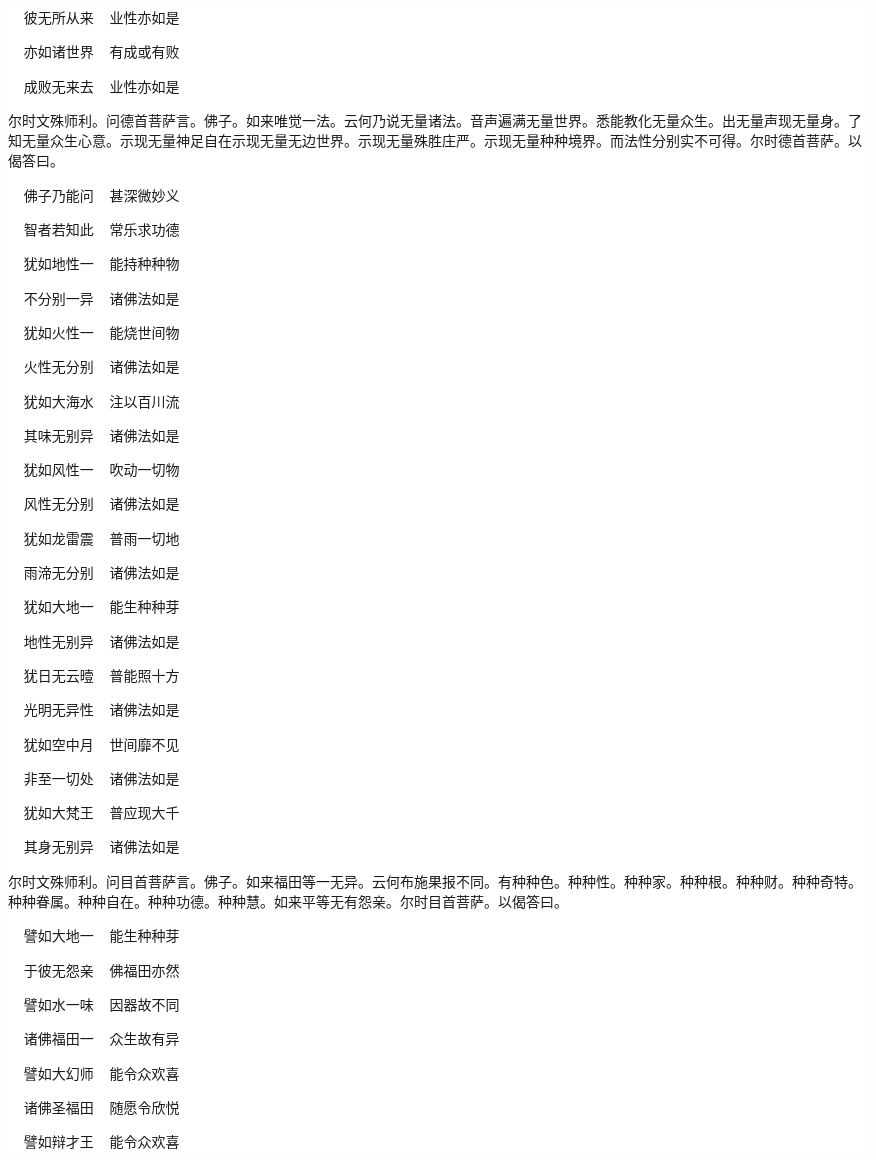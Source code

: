 &nbsp;&nbsp;&nbsp;&nbsp;彼无所从来&nbsp;&nbsp;&nbsp;&nbsp;业性亦如是

&nbsp;&nbsp;&nbsp;&nbsp;亦如诸世界&nbsp;&nbsp;&nbsp;&nbsp;有成或有败

&nbsp;&nbsp;&nbsp;&nbsp;成败无来去&nbsp;&nbsp;&nbsp;&nbsp;业性亦如是

尔时文殊师利。问德首菩萨言。佛子。如来唯觉一法。云何乃说无量诸法。音声遍满无量世界。悉能教化无量众生。出无量声现无量身。了知无量众生心意。示现无量神足自在示现无量无边世界。示现无量殊胜庄严。示现无量种种境界。而法性分别实不可得。尔时德首菩萨。以偈答曰。

&nbsp;&nbsp;&nbsp;&nbsp;佛子乃能问&nbsp;&nbsp;&nbsp;&nbsp;甚深微妙义

&nbsp;&nbsp;&nbsp;&nbsp;智者若知此&nbsp;&nbsp;&nbsp;&nbsp;常乐求功德

&nbsp;&nbsp;&nbsp;&nbsp;犹如地性一&nbsp;&nbsp;&nbsp;&nbsp;能持种种物

&nbsp;&nbsp;&nbsp;&nbsp;不分别一异&nbsp;&nbsp;&nbsp;&nbsp;诸佛法如是

&nbsp;&nbsp;&nbsp;&nbsp;犹如火性一&nbsp;&nbsp;&nbsp;&nbsp;能烧世间物

&nbsp;&nbsp;&nbsp;&nbsp;火性无分别&nbsp;&nbsp;&nbsp;&nbsp;诸佛法如是

&nbsp;&nbsp;&nbsp;&nbsp;犹如大海水&nbsp;&nbsp;&nbsp;&nbsp;注以百川流

&nbsp;&nbsp;&nbsp;&nbsp;其味无别异&nbsp;&nbsp;&nbsp;&nbsp;诸佛法如是

&nbsp;&nbsp;&nbsp;&nbsp;犹如风性一&nbsp;&nbsp;&nbsp;&nbsp;吹动一切物

&nbsp;&nbsp;&nbsp;&nbsp;风性无分别&nbsp;&nbsp;&nbsp;&nbsp;诸佛法如是

&nbsp;&nbsp;&nbsp;&nbsp;犹如龙雷震&nbsp;&nbsp;&nbsp;&nbsp;普雨一切地

&nbsp;&nbsp;&nbsp;&nbsp;雨渧无分别&nbsp;&nbsp;&nbsp;&nbsp;诸佛法如是

&nbsp;&nbsp;&nbsp;&nbsp;犹如大地一&nbsp;&nbsp;&nbsp;&nbsp;能生种种芽

&nbsp;&nbsp;&nbsp;&nbsp;地性无别异&nbsp;&nbsp;&nbsp;&nbsp;诸佛法如是

&nbsp;&nbsp;&nbsp;&nbsp;犹日无云曀&nbsp;&nbsp;&nbsp;&nbsp;普能照十方

&nbsp;&nbsp;&nbsp;&nbsp;光明无异性&nbsp;&nbsp;&nbsp;&nbsp;诸佛法如是

&nbsp;&nbsp;&nbsp;&nbsp;犹如空中月&nbsp;&nbsp;&nbsp;&nbsp;世间靡不见

&nbsp;&nbsp;&nbsp;&nbsp;非至一切处&nbsp;&nbsp;&nbsp;&nbsp;诸佛法如是

&nbsp;&nbsp;&nbsp;&nbsp;犹如大梵王&nbsp;&nbsp;&nbsp;&nbsp;普应现大千

&nbsp;&nbsp;&nbsp;&nbsp;其身无别异&nbsp;&nbsp;&nbsp;&nbsp;诸佛法如是

尔时文殊师利。问目首菩萨言。佛子。如来福田等一无异。云何布施果报不同。有种种色。种种性。种种家。种种根。种种财。种种奇特。种种眷属。种种自在。种种功德。种种慧。如来平等无有怨亲。尔时目首菩萨。以偈答曰。

&nbsp;&nbsp;&nbsp;&nbsp;譬如大地一&nbsp;&nbsp;&nbsp;&nbsp;能生种种芽

&nbsp;&nbsp;&nbsp;&nbsp;于彼无怨亲&nbsp;&nbsp;&nbsp;&nbsp;佛福田亦然

&nbsp;&nbsp;&nbsp;&nbsp;譬如水一味&nbsp;&nbsp;&nbsp;&nbsp;因器故不同

&nbsp;&nbsp;&nbsp;&nbsp;诸佛福田一&nbsp;&nbsp;&nbsp;&nbsp;众生故有异

&nbsp;&nbsp;&nbsp;&nbsp;譬如大幻师&nbsp;&nbsp;&nbsp;&nbsp;能令众欢喜

&nbsp;&nbsp;&nbsp;&nbsp;诸佛圣福田&nbsp;&nbsp;&nbsp;&nbsp;随愿令欣悦

&nbsp;&nbsp;&nbsp;&nbsp;譬如辩才王&nbsp;&nbsp;&nbsp;&nbsp;能令众欢喜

..............................

Work request: Your job is to copy each entry exactly as written; the pictures do not go in.

Completed exercise:
Source code

: &nbsp;&nbsp;&nbsp;&nbsp;彼无所从来&nbsp;&nbsp;&nbsp;&nbsp;业性亦如是

&nbsp;&nbsp;&nbsp;&nbsp;亦如诸世界&nbsp;&nbsp;&nbsp;&nbsp;有成或有败

&nbsp;&nbsp;&nbsp;&nbsp;成败无来去&nbsp;&nbsp;&nbsp;&nbsp;业性亦如是

尔时文殊师利。问德首菩萨言。佛子。如来唯觉一法。云何乃说无量诸法。音声遍满无量世界。悉能教化无量众生。出无量声现无量身。了知无量众生心意。示现无量神足自在示现无量无边世界。示现无量殊胜庄严。示现无量种种境界。而法性分别实不可得。尔时德首菩萨。以偈答曰。

&nbsp;&nbsp;&nbsp;&nbsp;佛子乃能问&nbsp;&nbsp;&nbsp;&nbsp;甚深微妙义

&nbsp;&nbsp;&nbsp;&nbsp;智者若知此&nbsp;&nbsp;&nbsp;&nbsp;常乐求功德

&nbsp;&nbsp;&nbsp;&nbsp;犹如地性一&nbsp;&nbsp;&nbsp;&nbsp;能持种种物

&nbsp;&nbsp;&nbsp;&nbsp;不分别一异&nbsp;&nbsp;&nbsp;&nbsp;诸佛法如是

&nbsp;&nbsp;&nbsp;&nbsp;犹如火性一&nbsp;&nbsp;&nbsp;&nbsp;能烧世间物

&nbsp;&nbsp;&nbsp;&nbsp;火性无分别&nbsp;&nbsp;&nbsp;&nbsp;诸佛法如是

&nbsp;&nbsp;&nbsp;&nbsp;犹如大海水&nbsp;&nbsp;&nbsp;&nbsp;注以百川流

&nbsp;&nbsp;&nbsp;&nbsp;其味无别异&nbsp;&nbsp;&nbsp;&nbsp;诸佛法如是

&nbsp;&nbsp;&nbsp;&nbsp;犹如风性一&nbsp;&nbsp;&nbsp;&nbsp;吹动一切物

&nbsp;&nbsp;&nbsp;&nbsp;风性无分别&nbsp;&nbsp;&nbsp;&nbsp;诸佛法如是

&nbsp;&nbsp;&nbsp;&nbsp;犹如龙雷震&nbsp;&nbsp;&nbsp;&nbsp;普雨一切地

&nbsp;&nbsp;&nbsp;&nbsp;雨渧无分别&nbsp;&nbsp;&nbsp;&nbsp;诸佛法如是

&nbsp;&nbsp;&nbsp;&nbsp;犹如大地一&nbsp;&nbsp;&nbsp;&nbsp;能生种种芽

&nbsp;&nbsp;&nbsp;&nbsp;地性无别异&nbsp;&nbsp;&nbsp;&nbsp;诸佛法如是

&nbsp;&nbsp;&nbsp;&nbsp;犹日无云曀&nbsp;&nbsp;&nbsp;&nbsp;普能照十方

&nbsp;&nbsp;&nbsp;&nbsp;光明无异性&nbsp;&nbsp;&nbsp;&nbsp;诸佛法如是

&nbsp;&nbsp;&nbsp;&nbsp;犹如空中月&nbsp;&nbsp;&nbsp;&nbsp;世间靡不见

&nbsp;&nbsp;&nbsp;&nbsp;非至一切处&nbsp;&nbsp;&nbsp;&nbsp;诸佛法如是

&nbsp;&nbsp;&nbsp;&nbsp;犹如大梵王&nbsp;&nbsp;&nbsp;&nbsp;普应现大千

&nbsp;&nbsp;&nbsp;&nbsp;其身无别异&nbsp;&nbsp;&nbsp;&nbsp;诸佛法如是

尔时文殊师利。问目首菩萨言。佛子。如来福田等一无异。云何布施果报不同。有种种色。种种性。种种家。种种根。种种财。种种奇特。种种眷属。种种自在。种种功德。种种慧。如来平等无有怨亲。尔时目首菩萨。以偈答曰。

&nbsp;&nbsp;&nbsp;&nbsp;譬如大地一&nbsp;&nbsp;&nbsp;&nbsp;能生种种芽

&nbsp;&nbsp;&nbsp;&nbsp;于彼无怨亲&nbsp;&nbsp;&nbsp;&nbsp;佛福田亦然

&nbsp;&nbsp;&nbsp;&nbsp;譬如水一味&nbsp;&nbsp;&nbsp;&nbsp;因器故不同

&nbsp;&nbsp;&nbsp;&nbsp;诸佛福田一&nbsp;&nbsp;&nbsp;&nbsp;众生故有异

&nbsp;&nbsp;&nbsp;&nbsp;譬如大幻师&nbsp;&nbsp;&nbsp;&nbsp;能令众欢喜

&nbsp;&nbsp;&nbsp;&nbsp;诸佛圣福田&nbsp;&nbsp;&nbsp;&nbsp;随愿令欣悦

&nbsp;&nbsp;&nbsp;&nbsp;譬如辩才王&nbsp;&nbsp;&nbsp;&nbsp;能令众欢喜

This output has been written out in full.